London- China has imposed new restrictions on Chinese companies’ overseas investments, preventing them from working in many sectors, such as sports clubs, hotels, cinemas, real estate and entertainment.
After it long motivated its companies’ overseas acquisitions, Beijing abruptly changed its speech in late 2016, and warned from “irrational” acquisitions.
The Chinese government announced on Friday that overseas investment, which is inconsistent with China’s diplomacy for peaceful development, and the mutually beneficial cooperation and macroeconomic regulation, will be restricted, noting that it wants to “avoid risks”.
The Chinese government added that Chinese companies would not be able to make more investments in countries or regions experiencing wars or those with no diplomatic relations with the country.
The directive also prohibits investments that could harm the interests and security of the country. It referred in particular to the production of “unauthorized” military equipment and technology, pornography and gambling.
The announcement came after Chinese businessman Gao Zhisheng has partnered in the capital of the English football club Thothampton. According to the British press, the Gao family has acquired 80 percent of the shares at about 200 million pounds (220 million euros).
A large number of European clubs have attracted capital from China three years ago: in Spain (Atletico Madrid and Barcelona), in Britain (Aston Villa, West Bromwich and Manchester City), France (Sochaux and Auxerre), and Italy (Inter Milan and AC Milan).
Large Chinese groups in Europe and the United States have also bought stakes in banks, hotels, studios and cinemas.
But China has anxiously considered these acquisitions, which are causing huge indebtedness to China’s financial system, while high-risk acquisitions are being investigated.
Only investments that support the real economy or advanced technology are allowed.
As a result, Chinese investment abroad fell by 46% in the first half of 2017 to $ 48 billion, according to the government.

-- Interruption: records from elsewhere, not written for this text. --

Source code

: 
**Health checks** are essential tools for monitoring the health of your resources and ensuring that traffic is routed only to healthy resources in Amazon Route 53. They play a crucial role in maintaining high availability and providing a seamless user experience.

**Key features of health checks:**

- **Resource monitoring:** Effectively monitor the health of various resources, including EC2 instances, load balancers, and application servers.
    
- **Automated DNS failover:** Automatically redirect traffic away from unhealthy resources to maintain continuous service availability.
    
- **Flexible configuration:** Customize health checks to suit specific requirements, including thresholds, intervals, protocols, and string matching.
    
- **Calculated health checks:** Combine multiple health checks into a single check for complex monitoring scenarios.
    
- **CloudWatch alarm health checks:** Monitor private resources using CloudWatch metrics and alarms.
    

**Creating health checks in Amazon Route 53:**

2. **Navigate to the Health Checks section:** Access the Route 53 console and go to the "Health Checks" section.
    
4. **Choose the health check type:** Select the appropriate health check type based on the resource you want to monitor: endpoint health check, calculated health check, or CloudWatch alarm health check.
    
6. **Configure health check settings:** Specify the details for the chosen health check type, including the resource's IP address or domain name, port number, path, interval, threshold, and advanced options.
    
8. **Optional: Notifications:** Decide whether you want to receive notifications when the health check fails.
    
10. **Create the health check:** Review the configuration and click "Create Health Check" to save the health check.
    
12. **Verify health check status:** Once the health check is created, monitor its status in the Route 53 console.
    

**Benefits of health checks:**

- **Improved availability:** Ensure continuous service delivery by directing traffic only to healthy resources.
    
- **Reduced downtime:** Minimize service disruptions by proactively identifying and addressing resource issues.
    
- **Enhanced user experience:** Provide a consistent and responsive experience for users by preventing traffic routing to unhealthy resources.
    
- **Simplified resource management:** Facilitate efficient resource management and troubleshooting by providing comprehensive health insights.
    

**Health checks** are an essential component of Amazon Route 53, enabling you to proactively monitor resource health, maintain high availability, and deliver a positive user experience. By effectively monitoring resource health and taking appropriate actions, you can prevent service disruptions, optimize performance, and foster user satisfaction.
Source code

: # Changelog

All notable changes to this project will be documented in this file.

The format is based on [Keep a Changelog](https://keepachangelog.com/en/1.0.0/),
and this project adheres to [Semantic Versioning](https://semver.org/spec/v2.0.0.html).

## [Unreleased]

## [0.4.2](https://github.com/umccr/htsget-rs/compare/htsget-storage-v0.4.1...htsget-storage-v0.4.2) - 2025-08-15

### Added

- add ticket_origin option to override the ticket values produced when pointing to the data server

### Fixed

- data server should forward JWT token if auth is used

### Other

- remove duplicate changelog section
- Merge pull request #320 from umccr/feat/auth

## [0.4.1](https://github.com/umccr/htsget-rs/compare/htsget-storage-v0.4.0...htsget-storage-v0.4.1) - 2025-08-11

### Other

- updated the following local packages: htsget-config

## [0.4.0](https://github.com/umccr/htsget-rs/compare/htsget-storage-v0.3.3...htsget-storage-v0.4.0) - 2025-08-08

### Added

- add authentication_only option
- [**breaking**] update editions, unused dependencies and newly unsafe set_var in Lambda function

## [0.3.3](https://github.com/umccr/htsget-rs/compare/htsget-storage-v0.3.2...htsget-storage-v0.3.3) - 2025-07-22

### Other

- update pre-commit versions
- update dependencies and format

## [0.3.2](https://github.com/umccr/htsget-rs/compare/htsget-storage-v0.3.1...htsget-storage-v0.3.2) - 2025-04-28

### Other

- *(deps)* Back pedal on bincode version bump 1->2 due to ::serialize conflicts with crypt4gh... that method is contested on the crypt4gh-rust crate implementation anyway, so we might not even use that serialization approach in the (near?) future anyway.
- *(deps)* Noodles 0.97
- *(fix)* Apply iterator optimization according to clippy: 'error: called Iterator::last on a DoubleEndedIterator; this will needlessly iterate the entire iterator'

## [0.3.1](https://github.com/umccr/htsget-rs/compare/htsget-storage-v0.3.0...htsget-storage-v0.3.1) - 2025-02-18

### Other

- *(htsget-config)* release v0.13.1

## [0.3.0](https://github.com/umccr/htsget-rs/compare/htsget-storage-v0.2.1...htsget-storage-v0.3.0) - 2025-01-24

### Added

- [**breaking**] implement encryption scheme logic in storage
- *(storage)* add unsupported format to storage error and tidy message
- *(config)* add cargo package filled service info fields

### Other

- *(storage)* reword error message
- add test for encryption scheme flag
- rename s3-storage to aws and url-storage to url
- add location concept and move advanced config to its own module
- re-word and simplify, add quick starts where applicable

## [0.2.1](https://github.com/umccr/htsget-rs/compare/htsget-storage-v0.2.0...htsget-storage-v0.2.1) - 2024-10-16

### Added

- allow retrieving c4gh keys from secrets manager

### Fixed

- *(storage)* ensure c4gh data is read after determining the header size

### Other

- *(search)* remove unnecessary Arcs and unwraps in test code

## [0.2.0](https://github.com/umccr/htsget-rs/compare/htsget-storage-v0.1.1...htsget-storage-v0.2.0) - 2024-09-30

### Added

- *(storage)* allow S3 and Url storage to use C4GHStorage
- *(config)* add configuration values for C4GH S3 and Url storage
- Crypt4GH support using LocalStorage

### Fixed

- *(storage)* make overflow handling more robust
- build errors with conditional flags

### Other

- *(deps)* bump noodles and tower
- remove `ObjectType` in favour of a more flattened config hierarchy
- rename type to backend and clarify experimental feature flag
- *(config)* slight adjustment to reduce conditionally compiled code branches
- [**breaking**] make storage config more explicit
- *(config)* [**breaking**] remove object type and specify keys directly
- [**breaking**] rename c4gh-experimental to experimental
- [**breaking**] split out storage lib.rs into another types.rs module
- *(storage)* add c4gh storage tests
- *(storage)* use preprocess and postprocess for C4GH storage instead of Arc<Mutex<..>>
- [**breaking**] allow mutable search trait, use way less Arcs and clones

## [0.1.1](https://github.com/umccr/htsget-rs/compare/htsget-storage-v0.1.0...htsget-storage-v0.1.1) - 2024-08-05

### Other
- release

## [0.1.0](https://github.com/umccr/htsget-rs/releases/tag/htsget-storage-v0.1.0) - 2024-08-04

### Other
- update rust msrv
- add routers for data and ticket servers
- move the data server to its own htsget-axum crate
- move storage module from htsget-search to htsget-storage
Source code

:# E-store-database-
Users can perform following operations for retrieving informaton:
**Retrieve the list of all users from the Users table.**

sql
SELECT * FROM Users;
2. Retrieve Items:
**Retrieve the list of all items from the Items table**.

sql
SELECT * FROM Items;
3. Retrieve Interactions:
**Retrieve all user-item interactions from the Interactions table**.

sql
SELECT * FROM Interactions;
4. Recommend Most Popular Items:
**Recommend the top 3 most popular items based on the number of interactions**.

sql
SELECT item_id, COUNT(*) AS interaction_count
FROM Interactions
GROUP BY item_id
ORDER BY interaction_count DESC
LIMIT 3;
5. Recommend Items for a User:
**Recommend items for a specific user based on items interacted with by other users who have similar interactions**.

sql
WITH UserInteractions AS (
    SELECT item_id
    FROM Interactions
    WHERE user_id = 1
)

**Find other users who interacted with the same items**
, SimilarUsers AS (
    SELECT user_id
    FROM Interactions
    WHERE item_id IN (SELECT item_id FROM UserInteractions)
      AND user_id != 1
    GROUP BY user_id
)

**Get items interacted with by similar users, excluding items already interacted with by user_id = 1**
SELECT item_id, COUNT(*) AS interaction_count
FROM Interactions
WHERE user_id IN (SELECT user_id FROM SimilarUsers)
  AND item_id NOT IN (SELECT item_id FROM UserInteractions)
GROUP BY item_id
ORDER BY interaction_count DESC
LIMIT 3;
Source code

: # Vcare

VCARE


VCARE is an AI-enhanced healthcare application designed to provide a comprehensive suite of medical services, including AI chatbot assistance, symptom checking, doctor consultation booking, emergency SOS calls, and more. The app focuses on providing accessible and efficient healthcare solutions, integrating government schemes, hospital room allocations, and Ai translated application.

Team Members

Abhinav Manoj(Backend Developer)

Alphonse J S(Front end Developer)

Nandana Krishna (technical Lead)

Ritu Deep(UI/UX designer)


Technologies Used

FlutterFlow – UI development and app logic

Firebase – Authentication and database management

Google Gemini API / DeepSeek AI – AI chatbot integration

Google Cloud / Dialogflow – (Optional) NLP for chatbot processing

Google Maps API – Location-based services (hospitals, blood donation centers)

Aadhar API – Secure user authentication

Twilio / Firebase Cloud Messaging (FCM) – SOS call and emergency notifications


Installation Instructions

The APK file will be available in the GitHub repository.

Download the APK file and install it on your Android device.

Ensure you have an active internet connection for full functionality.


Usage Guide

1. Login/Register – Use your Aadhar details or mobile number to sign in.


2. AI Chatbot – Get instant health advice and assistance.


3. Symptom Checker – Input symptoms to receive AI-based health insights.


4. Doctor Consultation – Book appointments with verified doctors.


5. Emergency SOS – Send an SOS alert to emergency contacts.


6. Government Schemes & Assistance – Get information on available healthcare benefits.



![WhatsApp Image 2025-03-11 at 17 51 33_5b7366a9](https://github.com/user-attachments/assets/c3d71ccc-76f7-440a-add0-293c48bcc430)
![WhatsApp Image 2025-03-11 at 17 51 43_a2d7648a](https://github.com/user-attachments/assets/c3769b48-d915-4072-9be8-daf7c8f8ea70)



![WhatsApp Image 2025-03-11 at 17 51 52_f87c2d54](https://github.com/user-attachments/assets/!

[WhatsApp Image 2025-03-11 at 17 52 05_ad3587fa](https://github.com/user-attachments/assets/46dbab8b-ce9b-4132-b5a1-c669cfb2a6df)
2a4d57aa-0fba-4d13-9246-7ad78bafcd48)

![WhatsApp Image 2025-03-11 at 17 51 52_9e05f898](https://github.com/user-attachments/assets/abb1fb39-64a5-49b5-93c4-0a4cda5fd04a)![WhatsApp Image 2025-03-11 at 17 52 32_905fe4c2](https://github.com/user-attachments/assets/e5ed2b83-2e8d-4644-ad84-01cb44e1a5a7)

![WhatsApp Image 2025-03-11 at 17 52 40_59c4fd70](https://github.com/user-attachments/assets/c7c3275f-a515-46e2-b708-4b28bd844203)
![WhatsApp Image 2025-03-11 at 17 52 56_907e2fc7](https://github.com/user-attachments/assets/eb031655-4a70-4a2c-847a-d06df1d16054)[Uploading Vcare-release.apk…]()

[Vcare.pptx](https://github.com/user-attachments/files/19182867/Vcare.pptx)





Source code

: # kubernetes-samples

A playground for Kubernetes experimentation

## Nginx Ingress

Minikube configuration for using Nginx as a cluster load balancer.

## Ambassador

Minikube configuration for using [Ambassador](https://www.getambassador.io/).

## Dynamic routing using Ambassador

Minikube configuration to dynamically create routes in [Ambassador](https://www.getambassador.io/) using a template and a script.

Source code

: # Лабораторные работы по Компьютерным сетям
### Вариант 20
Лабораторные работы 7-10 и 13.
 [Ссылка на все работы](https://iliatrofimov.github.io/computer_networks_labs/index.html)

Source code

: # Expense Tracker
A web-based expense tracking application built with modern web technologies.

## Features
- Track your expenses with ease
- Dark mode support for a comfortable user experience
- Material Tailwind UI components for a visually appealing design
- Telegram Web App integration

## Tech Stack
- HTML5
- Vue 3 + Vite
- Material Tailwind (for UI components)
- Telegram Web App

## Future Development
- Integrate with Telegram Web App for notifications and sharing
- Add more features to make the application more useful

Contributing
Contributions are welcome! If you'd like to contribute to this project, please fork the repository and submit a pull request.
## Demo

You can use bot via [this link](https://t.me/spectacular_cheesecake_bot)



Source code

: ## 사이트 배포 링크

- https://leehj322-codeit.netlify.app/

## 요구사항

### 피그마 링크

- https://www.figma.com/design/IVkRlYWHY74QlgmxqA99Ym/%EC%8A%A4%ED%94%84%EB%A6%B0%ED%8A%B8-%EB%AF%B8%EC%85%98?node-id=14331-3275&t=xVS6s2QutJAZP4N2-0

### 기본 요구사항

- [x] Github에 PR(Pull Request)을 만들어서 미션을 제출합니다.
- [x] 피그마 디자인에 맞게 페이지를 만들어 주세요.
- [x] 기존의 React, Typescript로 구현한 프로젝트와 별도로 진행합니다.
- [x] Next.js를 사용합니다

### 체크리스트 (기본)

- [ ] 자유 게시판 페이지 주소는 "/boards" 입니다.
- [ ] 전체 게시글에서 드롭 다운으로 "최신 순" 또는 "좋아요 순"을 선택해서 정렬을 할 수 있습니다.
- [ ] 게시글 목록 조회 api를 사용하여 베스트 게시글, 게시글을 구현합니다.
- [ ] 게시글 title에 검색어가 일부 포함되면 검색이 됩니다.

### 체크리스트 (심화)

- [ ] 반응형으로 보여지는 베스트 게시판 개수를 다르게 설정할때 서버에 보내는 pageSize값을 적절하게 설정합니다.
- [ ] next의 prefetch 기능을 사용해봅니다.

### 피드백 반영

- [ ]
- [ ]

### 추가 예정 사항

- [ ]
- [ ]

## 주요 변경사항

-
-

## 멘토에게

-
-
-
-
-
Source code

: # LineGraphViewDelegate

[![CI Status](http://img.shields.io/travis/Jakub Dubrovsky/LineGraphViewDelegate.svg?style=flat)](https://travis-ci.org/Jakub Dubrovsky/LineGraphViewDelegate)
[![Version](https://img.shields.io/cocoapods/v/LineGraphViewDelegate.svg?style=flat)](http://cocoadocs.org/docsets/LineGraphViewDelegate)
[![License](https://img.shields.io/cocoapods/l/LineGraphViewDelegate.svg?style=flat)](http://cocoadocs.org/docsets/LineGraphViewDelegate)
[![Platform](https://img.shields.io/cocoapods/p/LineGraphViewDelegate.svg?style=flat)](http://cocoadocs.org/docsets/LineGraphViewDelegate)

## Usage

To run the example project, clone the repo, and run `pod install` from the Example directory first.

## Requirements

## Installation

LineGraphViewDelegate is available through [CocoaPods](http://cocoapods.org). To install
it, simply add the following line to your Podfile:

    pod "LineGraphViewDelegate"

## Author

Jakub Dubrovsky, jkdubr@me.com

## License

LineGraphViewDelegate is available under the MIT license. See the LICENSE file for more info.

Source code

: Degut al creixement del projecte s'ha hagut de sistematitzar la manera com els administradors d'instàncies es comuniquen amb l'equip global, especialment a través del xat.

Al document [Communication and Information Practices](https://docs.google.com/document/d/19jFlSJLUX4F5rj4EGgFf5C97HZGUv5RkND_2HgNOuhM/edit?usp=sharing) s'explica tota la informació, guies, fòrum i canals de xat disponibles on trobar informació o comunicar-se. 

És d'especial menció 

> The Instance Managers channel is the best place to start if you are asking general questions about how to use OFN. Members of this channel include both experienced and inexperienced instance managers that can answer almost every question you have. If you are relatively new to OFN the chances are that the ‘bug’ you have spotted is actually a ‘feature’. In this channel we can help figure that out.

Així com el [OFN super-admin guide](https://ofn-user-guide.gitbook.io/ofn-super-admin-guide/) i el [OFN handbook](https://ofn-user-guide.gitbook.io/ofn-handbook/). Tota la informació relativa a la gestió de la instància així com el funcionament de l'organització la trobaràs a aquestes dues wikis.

On Friday, the United States officially launched a commercial investigation into China’s intellectual property practices and the forced transfer of U.S. technology, to which President Donald Trump called this week.
US Trade Representative Robert Lighthizer said in a statement: “Last Monday, President Trump asked me to review the Chinese laws, policies and practices that could harm intellectual property rights, innovation and US technological development.”
“After negotiations with stakeholders and government agencies, I decided that these critical issues deserve an inclusive investigation,” he said.
Foreign companies have long complained about Beijing’s failure to protect patents. In some cases, Beijing forced institutions to share information with local Chinese partners, as a price that should be paid to invest in the huge Chinese market and set up projects.
However, because foreign companies are afraid of being banned from entering the Chinese market, they have not pressed their governments to take action.
“We will protect intellectual property, patents, trademarks, trade secrets, and any intellectual property that is vital to our security and prosperity,” Lighthizer said. He added that the United States would not again tolerate Beijing’s “theft” of US industrial secrets.
Lighthizer has launched the investigation under the article 301 of the US Trade Law on Intellectual Property. Beijing responded this week by warning that “everyone will lose” if a trade war ignites between the world’s two largest economies.
For their parts, governments of Germany, France and Italy resorted to the European Commission to prevent foreign investors from taking unwanted acquisitions over European companies.
Der Spiegel magazine reported Saturday that German Economy Minister Brigitte Zypries sent a cable to European Commission President Jean-Claude Juncker to highlight China’s growing efforts to acquire European technology companies.
In the cable, Zypries called the European countries to reject or restrict such deals.
The German Economy Minister explained that such transactions should not be allowed if there is interference from the state of incoming investments that encourage or support acquisition deals or offering unrealistic prices for contracts.
Despite that the cable assessed the flow of foreign capital as “positive development”, the minister pointed out that China’s unilateral long-term focus on technology and technology has been monitored in the light of China’s 2025 strategy.
The strategy aims to support Chinese industries. The cable pointed out that the Chinese market in return is still closed to European investment in many areas.
The Minister, therefore, called for granting the EU countries additional rights to stand out to unwanted acquisitions. Der Spiegel reported that according to officials from the German Ministry of Economy, the contributions of Chinese companies in Germany have lately increased significantly. According to data, Chinese contributions in the German market 21 transactions since the beginning of this year, more than double compared to the same period last year.